Dalam bahasan ini diungkap secara singkat wujud sumbangan Teknologi Pendidikan sebagai disiplin
keilmuan, sebagi profesi, dan sebagai bidang garapan, serta kontribusinya dalam pembangunan
pendidikan.
Pertanyaan :
Menurut persepsi dan prediksi anda apakah dimungkinkan muncul revolusi ke- 5 dengan kehadiran
TP dalam memecahkan masalah yang menyelimuti pengembangan dan pembangunan pendidikan di
Indonesia?
Jawab :
Terlebih dahulu perlu diberikan batasan umum tentang pengertian teknologi, semua teknologi
termasuk teknologi pendidikan, yaitu :
a. proses yang meningkatkan nilai tambah;
b. produk yang digunakan dan/atau dihasilkan untuk memudahkan dan mening-katkan kinerja;
c. struktur atau sistem dimana proses dan produk itu dikembangkan dan digunakan.
Teknologi memasak misalnya, adalah proses untuk mengolah bahan mentah (sayuran, tahu, tempe,
daging, garam, bumbu dsb.) dengan menggunakan produk berupa pisau, wajan, panci, kompor dsb.
untuk menghasilkan produk berupa makanan, dan makanan itu sendiri merupakan komponen dari
sistem kelangsungan hidup berupa gizi atau nutrisi, yang perlu dilengkapi dengan komponen lain
seperti minum, olahraga, istirahat dsb.
Teknologi pendidikan telah berkembang sebagai suatu disiplin keilmuan yang berdiri sendiri.
Perkembangan tersebut dilandasi oleh serangkaian kaidah atau dasar yang dijadikan patokan
pembenaran. Secara falsafi, dasar keilmuan itu meliputi : ontologi atau rumusan tentang obyek
formal atau pokok telaah yang merupakan gejala pengamatan yang tidak tergarap oleh bidang
telaah lain; epistemologi yaitu usaha atau prinsip intelektual untuk memperoleh kebenaran dalam
pokok telaah yang ditentukan; dan aksiologi atau nilai-nilai yang menentukan kegunaan dari pokok
telaah yang ditentukan, yang mempersoalkan nilai moral atau etika dan nilai seni dan keindahan
atau estetika. (Miarso,2004)
Obyek formal teknologi pendidikan adalah belajar pada manusia.
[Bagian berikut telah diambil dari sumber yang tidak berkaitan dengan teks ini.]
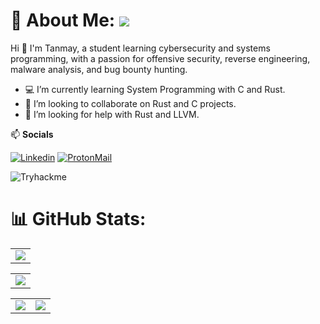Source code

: # 💫 About Me: ![](https://komarev.com/ghpvc/?username=Zer0xC0DE&label=Profile+views&style=for-the-badge&color=green)

Hi 👋 I'm Tanmay, a student learning cybersecurity and systems programming, with a passion for offensive security, reverse engineering, malware analysis, and bug bounty hunting.

- 💻 I’m currently learning System Programming with C and Rust.
- 🤝 I’m looking to collaborate on Rust and C projects.
- 🧠 I’m looking for help with Rust and LLVM.

📫 **Socials**
  
  [![Linkedin](https://img.shields.io/badge/LinkedIn-0077B5?style=for-the-badge&logo=linkedin&logoColor=white)](https://www.linkedin.com/in/tanmay-r-k)
  [![ProtonMail](https://img.shields.io/badge/proton%20mail-6D4AFF?style=for-the-badge&logo=protonmail&logoColor=white)](mailto:ravenspar@protonmail.com)

![Tryhackme](https://tryhackme-badges.s3.amazonaws.com/ravenspar.png)

# 📊 GitHub Stats:
<table>
  <tr>
    <td>
      <img src="https://nirzak-streak-stats.vercel.app?user=0xRavenspar&theme=tokyonight&hide_border=true&card_width=705"/>
     </td>
   </tr>
</table><table>
  <tr>
    <td>
      <img src="http://github-profile-summary-cards.vercel.app/api/cards/profile-details?username=0xRavenspar&theme=2077">
     </td>
   </tr>
</table><table>
  <tr>
    <td><img src="http://github-profile-summary-cards.vercel.app/api/cards/stats?username=0xRavenspar&theme=aura_dark"></td>
    <td><img src="http://github-profile-summary-cards.vercel.app/api/cards/most-commit-language?username=0xRavenspar&theme=aura_dark"></td>
  </tr>
</table>
 


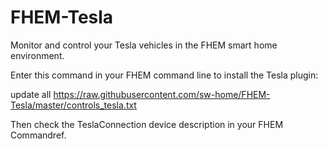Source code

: # FHEM-Tesla
Monitor and control your Tesla vehicles in the FHEM smart home environment.

Enter this command in your FHEM command line to install the Tesla plugin:

update all https://raw.githubusercontent.com/sw-home/FHEM-Tesla/master/controls_tesla.txt

Then check the TeslaConnection device description in your FHEM Commandref.
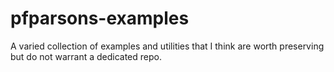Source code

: # pfparsons-examples
A varied collection of examples and utilities that I think are worth preserving but do not warrant a dedicated repo.
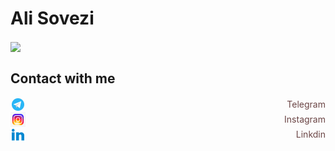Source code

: # Ali Sovezi

<img align='center' src = "https://user-images.githubusercontent.com/72755273/187896562-43c702c0-137f-47c0-983e-23b70e299140.gif">

<h2 align="left">Contact with me</h2>

<a href="#" style="display: flex; text-decoration: none; color: rgb(107, 69, 69); align-items: center; justify-content: space-between;"> <img style="width: 24px;"  src = "https://github.com/alisvzi/alisvzi/blob/main/img/t.gif?raw=true"> Telegram </a>
<a href="#" style="display: flex; text-decoration: none; color: rgb(107, 69, 69); align-items: center; justify-content: space-between;"> <img style="width: 24px"  src = "https://github.com/alisvzi/alisvzi/blob/main/img/i.gif?raw=true"> Instagram </a>
<a href="#" style="display: flex; text-decoration: none; color: rgb(107, 69, 69); align-items: center; justify-content: space-between;"> <img style="width: 24px"  src = "https://github.com/alisvzi/alisvzi/blob/main/img/l.gif?raw=true"> Linkdin </a>
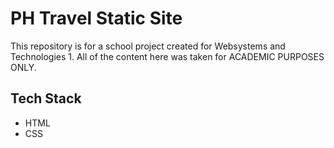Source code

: # PH Travel Static Site

This repository is for a school project created for Websystems and Technologies 1. All of the content here was taken for ACADEMIC PURPOSES ONLY.

## Tech Stack
- HTML
- CSS
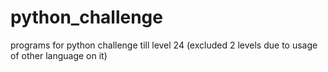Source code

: # python_challenge
programs for python challenge till level 24 (excluded 2 levels due to usage of other language on it)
Belajar itu sendiri dapat diartikan
sebagai perubahan pada diri seseorang atau suatu lembaga yang relatif menetap dan berkembang
dalam pengetahuan, sikap dan keterampilan, yang disebabkan karena pemikiran dan pengalaman.
Belajar itu terjadi dimana saja, kapan saja, apa saja, dari apa atau siapa saja, dan dengan cara
bagaimana saja.
Mereka yang berprofesi atau bergerak dalam bidang teknologi pendidikan atau singkatnya disebut
Teknolog Pendidikan, harus mempunyai komitmen dalam melaksanakan tugas profesionalnya yang
utama yaitu terselenggaranya proses belajar bagi setiap orang, dengan dikembangkan dan
digunakannya berbagai sumber belajar selaras dengan karakteristik masing-masing pebelajar
(learners) serta perkembangan lingkungan. Karena lingkungan itu senantiasa berubah, maka para
Teknolog Pendidikan harus senantiasa mengikuti perkembangan atau perubahan itu, dan oleh
karena itu ia dtuntut untuk selalu mengembangkan diri sesuai dengan kondisi lingkungan dan
tuntutan zaman, termasuk selalu mengikuti perkembangan ilmu dan teknologi.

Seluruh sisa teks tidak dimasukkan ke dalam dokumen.